Extracted data entries
────────

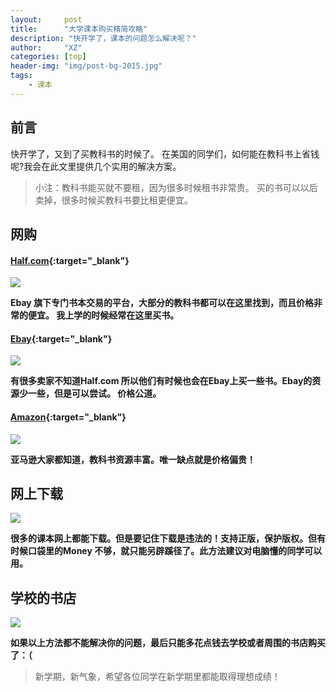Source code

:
 ```yaml
---
layout:     post
title:      "大学课本购买精简攻略"
description: "快开学了，课本的问题怎么解决呢？"
author:     "XZ"
categories: [top]
header-img: "img/post-bg-2015.jpg"
tags:
    - 课本
---
```


## 前言

快开学了，又到了买教科书的时候了。 在美国的同学们，如何能在教科书上省钱呢?我会在此文里提供几个实用的解决方案。

> 小注：教科书能买就不要租，因为很多时候租书非常贵。 买的书可以以后卖掉，很多时候买教科书要比租更便宜。

## 网购

#### [Half.com](http://www.half.ebay.com/){:target="_blank"} 

![](https://upload.wikimedia.org/wikipedia/en/thumb/b/b6/Half.com_Logo.svg/351px-Half.com_Logo.svg.png)

**Ebay 旗下专门书本交易的平台，大部分的教科书都可以在这里找到，而且价格非常的便宜。 我上学的时候经常在这里买书。**

#### [Ebay](http://www.ebay.com/){:target="_blank"}

![](https://pbs.twimg.com/profile_images/698397813672058881/vpt3vjf3.jpg)

**有很多卖家不知道Half.com 所以他们有时候也会在Ebay上买一些书。Ebay的资源少一些，但是可以尝试。 价格公道。**

#### [Amazon](https://www.amazon.com/){:target="_blank"} 

![](https://pmcdeadline2.files.wordpress.com/2015/08/amazon-featured-image.jpg?w=446&h=299&crop=1)

**亚马逊大家都知道，教科书资源丰富。唯一缺点就是价格偏贵！**

## 网上下载

![](http://blog.grio.com/wp-content/uploads/2015/09/p2p-image.jpg)

**很多的课本网上都能下载。但是要记住下载是违法的！支持正版，保护版权。但有时候口袋里的Money 不够，就只能另辟蹊径了。此方法建议对电脑懂的同学可以用。**

## 学校的书店

![](http://uwmpost.com/wp-content/uploads/2016/02/bookstore.png)

**如果以上方法都不能解决你的问题，最后只能多花点钱去学校或者周围的书店购买了：（**


> 新学期，新气象，希望各位同学在新学期里都能取得理想成绩！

────────

### [PROBLEM TO WORK ON]
Pick from the records each line that contains the word "amazon" and show it.

### [SOLUTION FOR THIS TASK]
#### [Amazon](https://www.amazon.com/){:target="_blank"} 
![](https://pmcdeadline2.files.wordpress.com/2015/08/amazon-featured-image.jpg?w=446&h=299&crop=1)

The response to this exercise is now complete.